Find the line that contains "Jedná se o~kategorii, jejíž". Then set down that line and all the lines after it, to the end of the records, exactly and with nothing added.

Segment Open

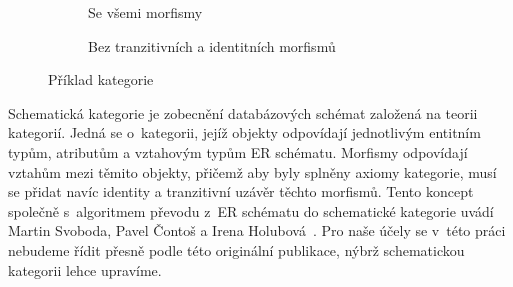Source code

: \begin{figure}[!htb]
  \centering
  \begin{subfigure}{.4\textwidth}
    \centering
    \caption{Se všemi morfismy}%
    \label{fig:category-example-all}
  \end{subfigure}
  \begin{subfigure}{.4\textwidth}
    \centering
    \caption{Bez tranzitivních a identitních morfismů}%
    \label{fig:category-example-no-deduced}
  \end{subfigure}%
  \caption{Příklad kategorie}%
  \label{fig:category-example}%
\end{figure}

Schematická kategorie je zobecnění databázových schémat založená na teorii kategorií.
Jedná se o~kategorii, jejíž objekty odpovídají jednotlivým entitním typům, atributům a vztahovým typům ER schématu.
Morfismy odpovídají vztahům mezi těmito objekty, přičemž aby byly splněny axiomy kategorie, musí se přidat navíc identity a tranzitivní uzávěr těchto morfismů.
Tento koncept společně s~algoritmem převodu z~ER schématu do schematické kategorie uvádí Martin Svoboda, Pavel Čontoš a Irena Holubová~\cite{svoboda_categorical_2021}.
Pro naše účely se v~této práci nebudeme řídit přesně podle této originální publikace, nýbrž schematickou kategorii lehce upravíme.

Segment Closed

■ **Answer to this problem**
Jedná se o~kategorii, jejíž objekty odpovídají jednotlivým entitním typům, atributům a vztahovým typům ER schématu.
Morfismy odpovídají vztahům mezi těmito objekty, přičemž aby byly splněny axiomy kategorie, musí se přidat navíc identity a tranzitivní uzávěr těchto morfismů.
Tento koncept společně s~algoritmem převodu z~ER schématu do schematické kategorie uvádí Martin Svoboda, Pavel Čontoš a Irena Holubová~\cite{svoboda_categorical_2021}.
Pro naše účely se v~této práci nebudeme řídit přesně podle této originální publikace, nýbrž schematickou kategorii lehce upravíme.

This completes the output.